Source material —
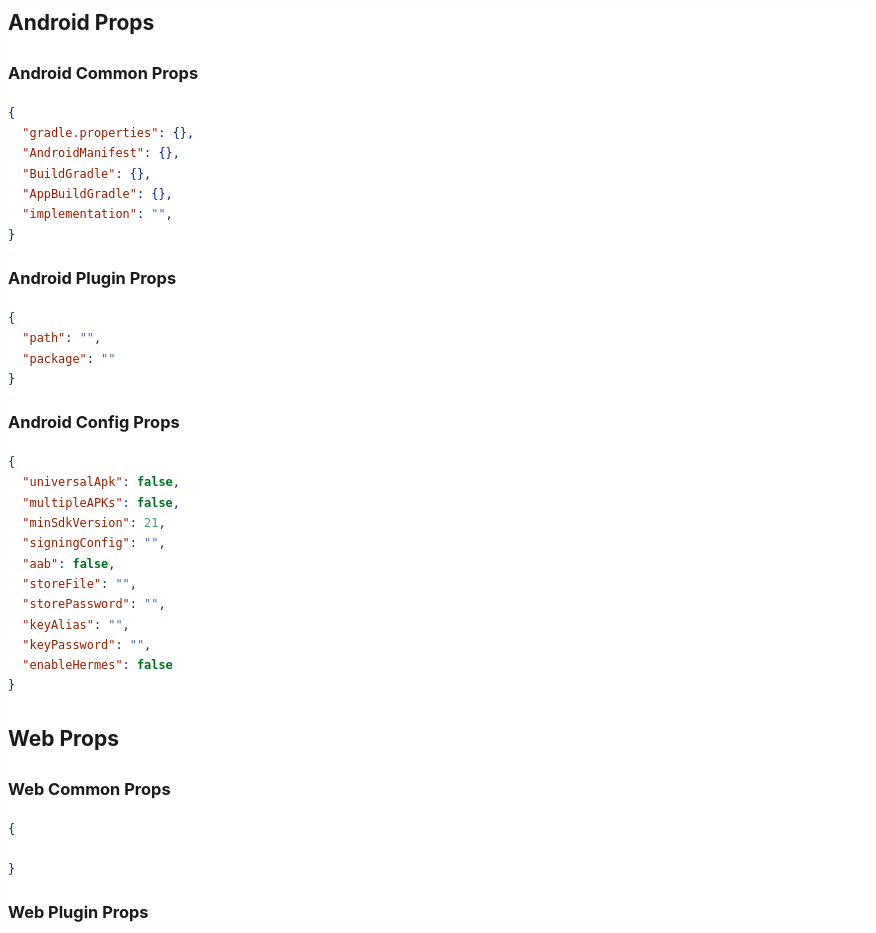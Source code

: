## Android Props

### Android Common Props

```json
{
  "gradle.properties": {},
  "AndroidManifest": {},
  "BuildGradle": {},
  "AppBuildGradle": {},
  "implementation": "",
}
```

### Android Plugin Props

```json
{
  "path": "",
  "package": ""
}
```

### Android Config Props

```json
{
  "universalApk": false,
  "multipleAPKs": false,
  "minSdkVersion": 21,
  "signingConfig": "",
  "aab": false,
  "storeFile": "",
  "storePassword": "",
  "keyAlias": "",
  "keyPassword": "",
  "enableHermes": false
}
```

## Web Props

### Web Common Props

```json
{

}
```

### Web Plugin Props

Instructions to follow —
For the listing above, give the number of lines in which the string "Common" occurs, and nothing else.

Response for this exercise —
2